§ What is being asked
Which lines have the string "iterations"? Copy all of them from the entries below.

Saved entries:

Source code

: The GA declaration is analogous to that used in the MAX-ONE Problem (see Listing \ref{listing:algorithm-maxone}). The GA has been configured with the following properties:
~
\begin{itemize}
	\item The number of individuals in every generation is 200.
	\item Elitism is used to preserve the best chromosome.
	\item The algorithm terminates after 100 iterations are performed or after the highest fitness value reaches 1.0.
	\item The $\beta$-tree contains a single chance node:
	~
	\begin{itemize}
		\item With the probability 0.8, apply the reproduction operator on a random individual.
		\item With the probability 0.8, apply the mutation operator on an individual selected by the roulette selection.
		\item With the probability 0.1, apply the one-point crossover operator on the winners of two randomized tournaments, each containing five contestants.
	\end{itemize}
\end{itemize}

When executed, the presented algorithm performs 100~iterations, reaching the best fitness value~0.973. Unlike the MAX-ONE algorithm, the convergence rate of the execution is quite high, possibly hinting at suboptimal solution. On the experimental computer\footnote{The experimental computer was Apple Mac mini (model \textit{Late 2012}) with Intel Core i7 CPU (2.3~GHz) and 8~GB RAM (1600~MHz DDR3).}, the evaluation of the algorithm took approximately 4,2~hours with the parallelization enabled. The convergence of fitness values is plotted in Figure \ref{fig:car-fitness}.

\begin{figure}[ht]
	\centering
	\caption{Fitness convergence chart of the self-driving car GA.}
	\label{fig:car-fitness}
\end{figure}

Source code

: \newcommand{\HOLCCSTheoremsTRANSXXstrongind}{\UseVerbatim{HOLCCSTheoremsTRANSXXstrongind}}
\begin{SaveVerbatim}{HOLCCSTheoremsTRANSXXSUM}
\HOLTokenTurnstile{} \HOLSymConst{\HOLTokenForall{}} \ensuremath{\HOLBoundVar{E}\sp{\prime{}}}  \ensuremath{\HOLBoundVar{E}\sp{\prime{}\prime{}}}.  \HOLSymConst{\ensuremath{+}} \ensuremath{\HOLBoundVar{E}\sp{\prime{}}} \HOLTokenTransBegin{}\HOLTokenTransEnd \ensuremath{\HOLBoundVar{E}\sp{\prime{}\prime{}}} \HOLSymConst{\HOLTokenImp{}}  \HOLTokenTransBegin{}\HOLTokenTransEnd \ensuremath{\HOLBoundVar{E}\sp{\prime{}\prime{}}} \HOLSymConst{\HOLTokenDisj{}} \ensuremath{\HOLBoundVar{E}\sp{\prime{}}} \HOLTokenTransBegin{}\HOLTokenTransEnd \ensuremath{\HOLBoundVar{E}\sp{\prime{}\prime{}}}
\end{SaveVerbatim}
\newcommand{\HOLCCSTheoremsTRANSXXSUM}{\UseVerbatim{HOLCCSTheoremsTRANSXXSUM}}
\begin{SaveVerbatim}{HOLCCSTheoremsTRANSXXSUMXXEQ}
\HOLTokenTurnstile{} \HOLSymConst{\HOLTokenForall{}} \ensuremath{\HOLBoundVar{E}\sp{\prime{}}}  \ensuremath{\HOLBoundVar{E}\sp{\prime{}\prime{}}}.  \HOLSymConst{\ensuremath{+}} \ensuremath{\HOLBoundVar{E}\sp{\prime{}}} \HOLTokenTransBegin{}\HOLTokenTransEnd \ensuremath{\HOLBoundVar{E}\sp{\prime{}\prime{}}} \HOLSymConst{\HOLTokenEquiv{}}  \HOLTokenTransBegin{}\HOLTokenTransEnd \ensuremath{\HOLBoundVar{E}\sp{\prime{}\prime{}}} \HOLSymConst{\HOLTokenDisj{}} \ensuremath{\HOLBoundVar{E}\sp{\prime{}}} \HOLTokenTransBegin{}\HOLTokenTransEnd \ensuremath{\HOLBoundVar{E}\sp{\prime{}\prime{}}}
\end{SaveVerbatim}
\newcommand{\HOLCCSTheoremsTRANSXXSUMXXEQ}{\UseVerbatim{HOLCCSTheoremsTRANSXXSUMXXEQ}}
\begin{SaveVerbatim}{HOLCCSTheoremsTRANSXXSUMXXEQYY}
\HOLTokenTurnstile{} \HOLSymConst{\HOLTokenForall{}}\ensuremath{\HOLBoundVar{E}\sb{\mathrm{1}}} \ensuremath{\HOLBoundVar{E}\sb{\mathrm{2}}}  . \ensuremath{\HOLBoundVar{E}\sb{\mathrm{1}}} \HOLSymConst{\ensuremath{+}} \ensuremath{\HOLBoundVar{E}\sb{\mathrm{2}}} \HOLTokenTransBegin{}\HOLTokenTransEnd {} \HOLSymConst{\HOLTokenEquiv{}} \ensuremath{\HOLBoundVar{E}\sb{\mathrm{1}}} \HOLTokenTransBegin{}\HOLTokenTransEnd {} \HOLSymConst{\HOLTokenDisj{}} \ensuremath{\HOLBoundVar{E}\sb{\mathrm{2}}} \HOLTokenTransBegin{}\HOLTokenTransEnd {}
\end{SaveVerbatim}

§ Response to this exercise
	\item The algorithm terminates after 100 iterations are performed or after the highest fitness value reaches 1.0.
When executed, the presented algorithm performs 100~iterations, reaching the best fitness value~0.973. Unlike the MAX-ONE algorithm, the convergence rate of the execution is quite high, possibly hinting at suboptimal solution. On the experimental computer\footnote{The experimental computer was Apple Mac mini (model \textit{Late 2012}) with Intel Core i7 CPU (2.3~GHz) and 8~GB RAM (1600~MHz DDR3).}, the evaluation of the algorithm took approximately 4,2~hours with the parallelization enabled. The convergence of fitness values is plotted in Figure \ref{fig:car-fitness}.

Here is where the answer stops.